EXERCISE DETAILS:
Going down the data below, set down exactly the line with "rural areas, UAV" and each line after it through the line with "Hereby, the development"; no other lines.

RECORD EXCERPTS:

*****

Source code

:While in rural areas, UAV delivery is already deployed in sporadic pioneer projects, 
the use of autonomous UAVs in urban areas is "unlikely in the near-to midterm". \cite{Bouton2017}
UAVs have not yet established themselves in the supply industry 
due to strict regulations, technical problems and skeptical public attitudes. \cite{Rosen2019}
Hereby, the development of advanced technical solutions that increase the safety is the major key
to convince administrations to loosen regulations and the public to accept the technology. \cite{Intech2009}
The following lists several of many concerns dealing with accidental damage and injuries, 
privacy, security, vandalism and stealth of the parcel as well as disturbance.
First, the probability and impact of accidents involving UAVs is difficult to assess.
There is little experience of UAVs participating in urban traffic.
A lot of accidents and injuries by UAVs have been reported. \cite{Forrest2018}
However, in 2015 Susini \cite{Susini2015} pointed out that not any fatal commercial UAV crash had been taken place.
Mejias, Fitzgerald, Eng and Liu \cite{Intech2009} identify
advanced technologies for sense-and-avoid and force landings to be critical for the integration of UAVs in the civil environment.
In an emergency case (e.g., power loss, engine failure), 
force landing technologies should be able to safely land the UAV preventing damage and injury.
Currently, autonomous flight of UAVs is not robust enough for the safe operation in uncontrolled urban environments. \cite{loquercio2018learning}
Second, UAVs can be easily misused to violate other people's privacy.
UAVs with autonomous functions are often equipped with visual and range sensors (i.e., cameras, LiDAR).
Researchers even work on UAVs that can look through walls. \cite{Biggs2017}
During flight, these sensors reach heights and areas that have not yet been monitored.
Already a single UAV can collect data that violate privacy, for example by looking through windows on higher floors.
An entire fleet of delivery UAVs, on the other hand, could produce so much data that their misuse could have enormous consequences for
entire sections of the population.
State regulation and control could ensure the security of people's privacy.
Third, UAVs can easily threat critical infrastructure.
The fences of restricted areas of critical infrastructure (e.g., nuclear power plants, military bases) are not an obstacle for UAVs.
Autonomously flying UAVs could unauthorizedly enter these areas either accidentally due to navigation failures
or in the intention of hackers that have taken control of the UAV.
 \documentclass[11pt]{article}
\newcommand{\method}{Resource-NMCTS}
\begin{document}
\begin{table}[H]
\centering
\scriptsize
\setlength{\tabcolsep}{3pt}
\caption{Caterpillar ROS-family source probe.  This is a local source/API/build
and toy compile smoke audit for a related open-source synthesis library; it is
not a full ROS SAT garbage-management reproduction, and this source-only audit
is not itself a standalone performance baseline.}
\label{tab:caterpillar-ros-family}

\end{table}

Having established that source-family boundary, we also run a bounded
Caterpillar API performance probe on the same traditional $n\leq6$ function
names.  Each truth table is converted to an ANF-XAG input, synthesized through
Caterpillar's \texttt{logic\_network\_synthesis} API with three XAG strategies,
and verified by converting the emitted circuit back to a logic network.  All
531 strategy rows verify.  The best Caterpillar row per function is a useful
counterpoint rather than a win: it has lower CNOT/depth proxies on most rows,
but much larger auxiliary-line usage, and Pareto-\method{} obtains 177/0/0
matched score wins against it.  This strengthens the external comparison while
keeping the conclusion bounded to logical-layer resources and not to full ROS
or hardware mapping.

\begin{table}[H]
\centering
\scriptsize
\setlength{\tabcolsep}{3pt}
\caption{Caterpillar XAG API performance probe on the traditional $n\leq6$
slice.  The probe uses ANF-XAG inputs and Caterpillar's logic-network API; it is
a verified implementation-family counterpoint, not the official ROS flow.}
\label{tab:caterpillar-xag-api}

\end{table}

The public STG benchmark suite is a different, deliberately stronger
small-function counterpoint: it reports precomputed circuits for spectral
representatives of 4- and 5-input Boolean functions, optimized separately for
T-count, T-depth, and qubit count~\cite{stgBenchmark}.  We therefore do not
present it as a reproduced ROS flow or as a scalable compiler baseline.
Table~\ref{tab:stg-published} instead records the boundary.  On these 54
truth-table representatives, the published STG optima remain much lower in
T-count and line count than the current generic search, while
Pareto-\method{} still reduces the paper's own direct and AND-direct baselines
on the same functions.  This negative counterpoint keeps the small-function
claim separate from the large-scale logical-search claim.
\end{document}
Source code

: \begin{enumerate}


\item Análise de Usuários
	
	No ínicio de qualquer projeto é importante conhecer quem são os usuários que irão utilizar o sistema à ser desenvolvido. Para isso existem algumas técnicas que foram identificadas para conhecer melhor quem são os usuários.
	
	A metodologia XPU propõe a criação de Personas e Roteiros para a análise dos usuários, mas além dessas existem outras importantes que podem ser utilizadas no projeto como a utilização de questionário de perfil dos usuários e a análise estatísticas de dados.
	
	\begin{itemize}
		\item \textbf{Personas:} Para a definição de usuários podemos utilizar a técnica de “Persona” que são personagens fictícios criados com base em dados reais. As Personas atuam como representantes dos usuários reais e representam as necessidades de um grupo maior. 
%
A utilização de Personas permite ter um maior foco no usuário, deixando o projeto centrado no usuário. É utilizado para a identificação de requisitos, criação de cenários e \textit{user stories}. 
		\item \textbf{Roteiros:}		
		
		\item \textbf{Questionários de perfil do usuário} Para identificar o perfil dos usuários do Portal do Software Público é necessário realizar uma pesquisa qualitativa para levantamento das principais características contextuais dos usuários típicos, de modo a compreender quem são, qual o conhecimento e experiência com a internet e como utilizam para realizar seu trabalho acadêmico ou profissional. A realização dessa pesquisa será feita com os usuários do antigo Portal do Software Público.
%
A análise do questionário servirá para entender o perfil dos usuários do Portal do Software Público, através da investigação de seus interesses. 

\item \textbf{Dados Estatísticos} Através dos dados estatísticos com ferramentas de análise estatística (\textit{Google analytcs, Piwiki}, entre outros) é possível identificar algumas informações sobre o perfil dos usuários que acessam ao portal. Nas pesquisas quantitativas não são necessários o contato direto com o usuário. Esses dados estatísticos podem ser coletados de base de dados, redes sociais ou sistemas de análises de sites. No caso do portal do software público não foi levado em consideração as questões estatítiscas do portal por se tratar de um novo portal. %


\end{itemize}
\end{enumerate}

*****

ANSWER SPACE:
:While in rural areas, UAV delivery is already deployed in sporadic pioneer projects, 
the use of autonomous UAVs in urban areas is "unlikely in the near-to midterm". \cite{Bouton2017}
UAVs have not yet established themselves in the supply industry 
due to strict regulations, technical problems and skeptical public attitudes. \cite{Rosen2019}
Hereby, the development of advanced technical solutions that increase the safety is the major key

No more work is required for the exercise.